Tonight's Movie: Just Pals (1920)

Since I've recently begun enjoying Buck Jones Westerns, I've been particularly interested to look at some of his earlier work in silent movies, for directors like John Ford and Frank Borzage.

To that end I watched JUST PALS (1920), a short and sweet 50-minute film Jones starred in for Ford -- who incidentally was billed as Jack Ford, not John.

Jones was about 28 when he starred in JUST PALS as Bim, the shiftless ne-er-do-well in a small town. Bim's life is changed when he comes to the rescue of a young hobo (George Stone) caught stealing a ride on a train. Bim takes the boy under his wing and soon finds himself worrying for the first time about things like meals and education.

Bim is sweet on the schoolteacher, Mary (Helen Ferguson), who provides additional inspiration for his reformation. When Mary makes a poor decision to lend money from a school fund to oily Harvey Cahill (William Buckley), Bim comes to her rescue when the funds are needed earlier than expected, finding the money and taking blame for it having been "missing."

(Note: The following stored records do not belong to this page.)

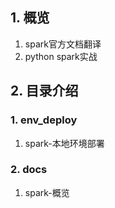 ## 1. 概览
1. spark官方文档翻译
2. python spark实战

## 2. 目录介绍
### 1. env_deploy
1. spark-本地环境部署

### 2. docs
1. spark-概览
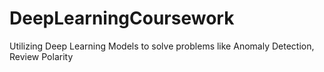# DeepLearningCoursework
Utilizing Deep Learning Models to solve problems like Anomaly Detection, Review Polarity
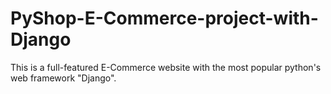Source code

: # PyShop-E-Commerce-project-with-Django
This is a full-featured E-Commerce website with the most popular python's web framework "Django".
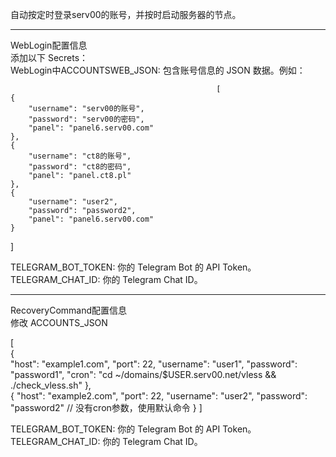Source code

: 自动按定时登录serv00的账号，并按时启动服务器的节点。

---------------------------------------------------------------------------------------------------------------------------------------------------
WebLogin配置信息                                                                        
添加以下 Secrets：                                                                             
WebLogin中ACCOUNTSWEB_JSON: 包含账号信息的 JSON 数据。例如：

                                                  [
    {
        "username": "serv00的账号",
        "password": "serv00的密码",
        "panel": "panel6.serv00.com"
    },
    {
        "username": "ct8的账号",
        "password": "ct8的密码",
        "panel": "panel.ct8.pl"
    },
    {
        "username": "user2",
        "password": "password2",
        "panel": "panel6.serv00.com"
    }
]

TELEGRAM_BOT_TOKEN: 你的 Telegram Bot 的 API Token。
TELEGRAM_CHAT_ID: 你的 Telegram Chat ID。

--------------------------------------------------------------------------------------------------------------------------------------------------------
RecoveryCommand配置信息                                  
修改 ACCOUNTS_JSON                                                     


[   
      {   
        "host": "example1.com",
        "port": 22,
        "username": "user1",
        "password": "password1",
        "cron": "cd ~/domains/$USER.serv00.net/vless && ./check_vless.sh"
      },     
      {
        "host": "example2.com",
        "port": 22,
        "username": "user2",
        "password": "password2"
        // 没有cron参数，使用默认命令
      }
]

                                                                                            
TELEGRAM_BOT_TOKEN: 你的 Telegram Bot 的 API Token。    
TELEGRAM_CHAT_ID: 你的 Telegram Chat ID。                                                        
 
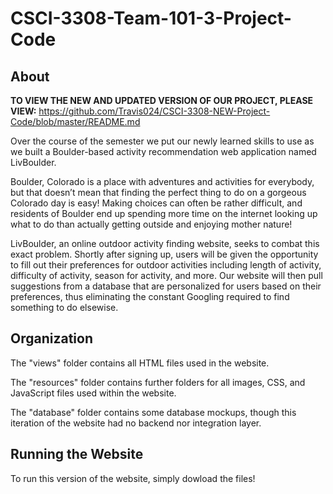 # CSCI-3308-Team-101-3-Project-Code

## About

__TO VIEW THE NEW AND UPDATED VERSION OF OUR PROJECT, PLEASE VIEW:__ https://github.com/Travis024/CSCI-3308-NEW-Project-Code/blob/master/README.md

Over the course of the semester we put our newly learned skills to use as we built a Boulder-based activity recommendation web application named LivBoulder.

Boulder, Colorado is a place with adventures and activities for everybody, but that doesn’t mean that finding the perfect thing to do on a gorgeous Colorado day is easy! Making choices can often be rather difficult, and residents of Boulder end up spending more time on the internet looking up what to do than actually getting outside and enjoying mother nature!

LivBoulder, an online outdoor activity finding website, seeks to combat this exact problem. Shortly after signing up, users will be given the opportunity to fill out their preferences for outdoor activities including length of activity, difficulty of activity, season for activity, and more. Our website will then pull suggestions from a database that are personalized for users based on their preferences, thus eliminating the constant Googling required to find something to do elsewise.

## Organization

The "views" folder contains all HTML files used in the website.

The "resources" folder contains further folders for all images, CSS, and JavaScript files used within the website.

The "database" folder contains some database mockups, though this iteration of the website had no backend nor integration layer.

## Running the Website

To run this version of the website, simply dowload the files!
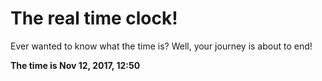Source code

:# The real time clock!

Ever wanted to know what the time is? Well, your journey is about to end!

**The time is Nov 12, 2017, 12:50**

This is an enjoyable little film which provided me with the chance to see Jones a good decade younger than in any of his films I've seen to date. Even at that early stage of his career he was an expressive and moving actor. Jones does a fine job capturing Bim's evolution from perennially napping lazybones to concerned parental figure, finally having a reason to work, to a lovestruck, noble man.

This early work from Ford might not have his stamp on every frame, but the examination of a community is a familiar Ford theme, as seen in JUDGE PRIEST (1934) this past weekend. The juxtaposition of poignance and comedy seen in this movie is another Ford hallmark.

The film also has an unusually dark moment when Mary watches as a mother instructs her son to drown some kittens, but the little boy empties the sack out when his mother's not looking. All's well in the end but the animal lover in me had some trouble with the whole idea of that sequence! Not to mention the fact that shortly after that scene it's announced that Mary has tried to drown herself.

JUST PALS was filmed by George Schneiderman.

JUST PALS is available on DVD in the big Ford at Fox Collection as well as in the smaller John Ford's Silent Epics Collection.

Previous Buck Jones reviews: THE DEADLINE (1931), RIDIN' FOR JUSTICE (1932), UNKNOWN VALLEY (1933), THE MAN TRAILER (1934), BOSS OF LONELY VALLEY (1937), ARIZONA BOUND (1941), and THE GUNMAN FROM BODIE (1941).


Blogger Mary-Catherine said...

Happy to find that you enjoyed this one, the only Buck Jones silent I've seen so far. Also pleased to see you now describe him as an "expressive and moving actor," which description I entirely agree with! Sounds like he's grown in your estimation since the first film of his you reviewed.

The horrible "kittens in a sack" tradition is painful for me to watch as well. But at least these kittens fared better than the ones in SWAMP WATER (1941)... gosh, "Big Boy" Williams and Ward Bond were horrible characters in that one (I hope you've already seen it, otherwise I've probably scared you off.)

Anyway, thanks for the review, and I agree, "short and sweet" sums the film up nicely :-)

2:16 PM  
Blogger Laura said...

Hi Maricatrin,

Great to hear from you! Yes, after watching him closely in several films I definitely see more in Jones's performances than I initially did. I'm enjoying his films a great deal, to date they have all been well made and some have been even better than that.

Thanks for chiming in with your take on this early Ford and Jones film!